Meio Ambiente: Na Costa do Descobrimento

“Esta terra, Senhor, me parece que será tamanha, que haverá nela bem vinte ou vinte e cinco léguas por costa; traz ao longo do mar grandes barreiras, e a terra muito cheia de grandes arvoredos; é toda praia muito formosa.”

(trecho da Carta de Pero Vaz de Caminha)

Era abril de 1500. E o escrivão Pero Vaz de Caminha admirava e encantava-se, perplexo, com a natureza exuberante das terras de Porto Seguro, ilha da Vera Cruz ou ilha de Santa Cruz Cabrália.

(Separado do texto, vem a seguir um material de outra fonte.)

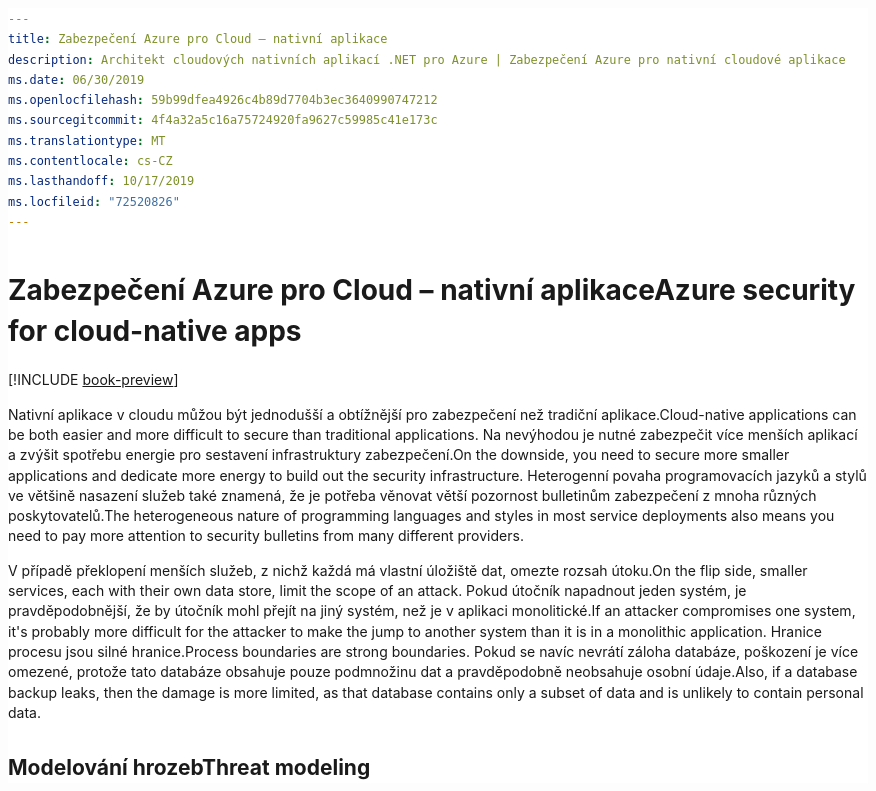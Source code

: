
 ```yaml
---
title: Zabezpečení Azure pro Cloud – nativní aplikace
description: Architekt cloudových nativních aplikací .NET pro Azure | Zabezpečení Azure pro nativní cloudové aplikace
ms.date: 06/30/2019
ms.openlocfilehash: 59b99dfea4926c4b89d7704b3ec3640990747212
ms.sourcegitcommit: 4f4a32a5c16a75724920fa9627c59985c41e173c
ms.translationtype: MT
ms.contentlocale: cs-CZ
ms.lasthandoff: 10/17/2019
ms.locfileid: "72520826"
---
```

# <a name="azure-security-for-cloud-native-apps"></a><span data-ttu-id="d208b-103">Zabezpečení Azure pro Cloud – nativní aplikace</span><span class="sxs-lookup"><span data-stu-id="d208b-103">Azure security for cloud-native apps</span></span>

[!INCLUDE [book-preview](../../../includes/book-preview.md)]

<span data-ttu-id="d208b-104">Nativní aplikace v cloudu můžou být jednodušší a obtížnější pro zabezpečení než tradiční aplikace.</span><span class="sxs-lookup"><span data-stu-id="d208b-104">Cloud-native applications can be both easier and more difficult to secure than traditional applications.</span></span> <span data-ttu-id="d208b-105">Na nevýhodou je nutné zabezpečit více menších aplikací a zvýšit spotřebu energie pro sestavení infrastruktury zabezpečení.</span><span class="sxs-lookup"><span data-stu-id="d208b-105">On the downside, you need to secure more smaller applications and dedicate more energy to build out the security infrastructure.</span></span> <span data-ttu-id="d208b-106">Heterogenní povaha programovacích jazyků a stylů ve většině nasazení služeb také znamená, že je potřeba věnovat větší pozornost bulletinům zabezpečení z mnoha různých poskytovatelů.</span><span class="sxs-lookup"><span data-stu-id="d208b-106">The heterogeneous nature of programming languages and styles in most service deployments also means you need to pay more attention to security bulletins from many different providers.</span></span> 

<span data-ttu-id="d208b-107">V případě překlopení menších služeb, z nichž každá má vlastní úložiště dat, omezte rozsah útoku.</span><span class="sxs-lookup"><span data-stu-id="d208b-107">On the flip side, smaller services, each with their own data store, limit the scope of an attack.</span></span> <span data-ttu-id="d208b-108">Pokud útočník napadnout jeden systém, je pravděpodobnější, že by útočník mohl přejít na jiný systém, než je v aplikaci monolitické.</span><span class="sxs-lookup"><span data-stu-id="d208b-108">If an attacker compromises one system, it's probably more difficult for the attacker to make the jump to another system than it is in a monolithic application.</span></span> <span data-ttu-id="d208b-109">Hranice procesu jsou silné hranice.</span><span class="sxs-lookup"><span data-stu-id="d208b-109">Process boundaries are strong boundaries.</span></span> <span data-ttu-id="d208b-110">Pokud se navíc nevrátí záloha databáze, poškození je více omezené, protože tato databáze obsahuje pouze podmnožinu dat a pravděpodobně neobsahuje osobní údaje.</span><span class="sxs-lookup"><span data-stu-id="d208b-110">Also, if a database backup leaks, then the damage is more limited, as that database contains only a subset of data and is unlikely to contain personal data.</span></span>

## <a name="threat-modeling"></a><span data-ttu-id="d208b-111">Modelování hrozeb</span><span class="sxs-lookup"><span data-stu-id="d208b-111">Threat modeling</span></span>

A história do Descobrimento é uma das marcas desta região que inspirou as primeiras páginas da História e da cultura do Brasil. E, hoje, como estão as terras que fascinaram os portugueses desde naquela época?

O trecho que se estende do município de Una, litoral Sul da Bahia, até Linhares, no Norte do Espírito Santo, é definido pela propaganda turística como Costa do Descobrimento, um conjunto de reservas da Mata Atlântica que, em 1999, foi tombada ou declarada como Sítio do Patrimônio Natural Mundial, pela Unesco.

Há mais de 500 anos, o local recebe a visita de diversos desbravadores – hoje, turistas – e foi palco da formação do território brasileiro. Por seu histórico de devastação (sendo explorada desde o período colonial devido à extração do Pau-Brasil e o cultivo de monoculturas), a Mata Atlântica está entre as florestas tropicais mais ameaçadas do mundo. Do Rio Grande do Sul ao Piauí, sua faixa atravessa 17 estados brasileiros. Cerca de 93% da cobertura verde original já foi destruída, assim como parte importante da rica biodiversidade que esse ecossistema abriga.

A área mais preservada, na região Nordeste do país, inclui justamente as Reservas da Costa do Descobrimento, na Bahia a e no Espírito Santo. A porção compreende 8 Unidades de Conservação (UCs): as Reservas Biológicas de Una e Sooretama; as Reserva Particular do Patrimônio Natural  (RPPN) do Pau Brasil, Vera Cruz e Linhares; os Parques Nacionais do Pau Brasil, Monte Pascoal e do Descobrimento.

E, vejam só, como empreendimentos imobiliários pegam carona nas riquezas ecológicas desta terra. O paraíso está sendo loteado, desde 1997, em um projeto da Construtora Luchi Ramos para atender a demanda de lotes residenciais na praia da Coroa Vermelha, umas das principais da região. O “Paraíso do Descobrimento” promete qualidade de vida aliada à preservação ambiental, sem abrir mão das comodidades da vida moderna”.
(http://paraisododescobrimento.com.br/home/projeto-urbanistico/)

O empreendimento é definido como o primeiro loteamento sustentável da Costa do Descobrimento: “Os moradores dão sua contribuição com o verde ao criarem hortas e pomares nos quintais e usarem cercas vivas em suas casas. Não raro, recebem visitas de animais silvestres como saguis, tucanos, beija-flores, borboletas exóticas, entre outras espécies nativas que vivem livremente no cinturão verde de Mata Atlântica nativa que compreende o entorno do empreendimento”, diz o anúncio.